• Darcy Reed

Does nature repair itself?

Updated: Feb 21, 2019

I’m interested in the world’s ecosystem. In many ways the system is perfect. It was perfect, that is. I fear the worst with the insect population. The bugs are leaving. The bees are endangered. In the jungle the trees are being cut down and that right there starts the cycle of extinction.


Someday we might have to actually reproduce our own insects with technology. In fact, they already have nano robots that do things. It’s possible, I suppose, to factor in technology as the savior of the planet. We many indeed need to solve these problems with technology, ironically, the same thing that caused them.


There are bugs frozen for thousands of years in the ice that’s now melting. Who knows if they will still live when thawed out like little tardigrades in puddles. One thing I’m happy to say about nature at this point, and this is not to normalize environmental destruction, but nature actually does repair itself, so somehow another species can live or take over.


There are many surprises in store for us regarding nature. We must keep in mind that many new discoveries about how dire things are didn’t exist before. They’ve always been dire. I have faith in Mother Earth. She will prevail. I also have faith in people. They might actually solve this.

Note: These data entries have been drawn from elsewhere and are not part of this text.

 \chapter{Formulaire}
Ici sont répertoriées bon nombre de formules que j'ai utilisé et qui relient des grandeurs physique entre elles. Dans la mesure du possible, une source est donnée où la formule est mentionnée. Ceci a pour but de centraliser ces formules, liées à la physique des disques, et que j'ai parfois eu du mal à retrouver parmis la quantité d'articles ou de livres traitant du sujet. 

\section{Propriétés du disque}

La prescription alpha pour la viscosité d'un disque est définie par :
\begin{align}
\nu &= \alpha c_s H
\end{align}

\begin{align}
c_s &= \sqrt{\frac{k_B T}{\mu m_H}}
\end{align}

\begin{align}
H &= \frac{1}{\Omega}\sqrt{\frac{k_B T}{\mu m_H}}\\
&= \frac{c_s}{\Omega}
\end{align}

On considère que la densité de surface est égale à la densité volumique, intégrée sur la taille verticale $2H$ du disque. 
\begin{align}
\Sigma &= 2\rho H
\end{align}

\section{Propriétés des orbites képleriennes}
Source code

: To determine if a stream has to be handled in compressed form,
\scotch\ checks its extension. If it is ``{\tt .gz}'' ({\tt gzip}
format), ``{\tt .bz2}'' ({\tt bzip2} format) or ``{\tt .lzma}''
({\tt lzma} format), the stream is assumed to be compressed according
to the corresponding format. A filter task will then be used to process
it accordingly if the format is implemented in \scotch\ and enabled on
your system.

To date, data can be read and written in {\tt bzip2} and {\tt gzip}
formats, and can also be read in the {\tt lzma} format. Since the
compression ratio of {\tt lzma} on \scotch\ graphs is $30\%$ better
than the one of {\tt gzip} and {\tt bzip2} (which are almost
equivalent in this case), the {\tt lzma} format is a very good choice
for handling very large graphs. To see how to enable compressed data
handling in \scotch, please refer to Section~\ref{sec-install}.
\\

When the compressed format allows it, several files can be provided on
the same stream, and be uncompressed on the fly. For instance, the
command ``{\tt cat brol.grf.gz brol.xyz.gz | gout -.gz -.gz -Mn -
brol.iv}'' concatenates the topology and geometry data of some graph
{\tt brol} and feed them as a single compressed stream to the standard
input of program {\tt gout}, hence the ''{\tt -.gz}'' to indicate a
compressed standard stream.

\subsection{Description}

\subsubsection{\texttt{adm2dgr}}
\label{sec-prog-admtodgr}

We are often concerned about Mother Earth as if we were not actually part of Mother Earth. People are creatures of the earth. People still have self-preservation instincts. People are the future saviors of the planet. With all of praying and meditating and rebuilding the planet, we can preserve it. We really can.


Perhaps the shortage of one insect type will be replaced by another. ­ An abundance of different insects could indeed rebuild their populations. The question is really not will insects survive, but will people survive. A cockroach can live for ten days with its head cut off. A politician can live even longer with his head cut off. So, perhaps we will make it.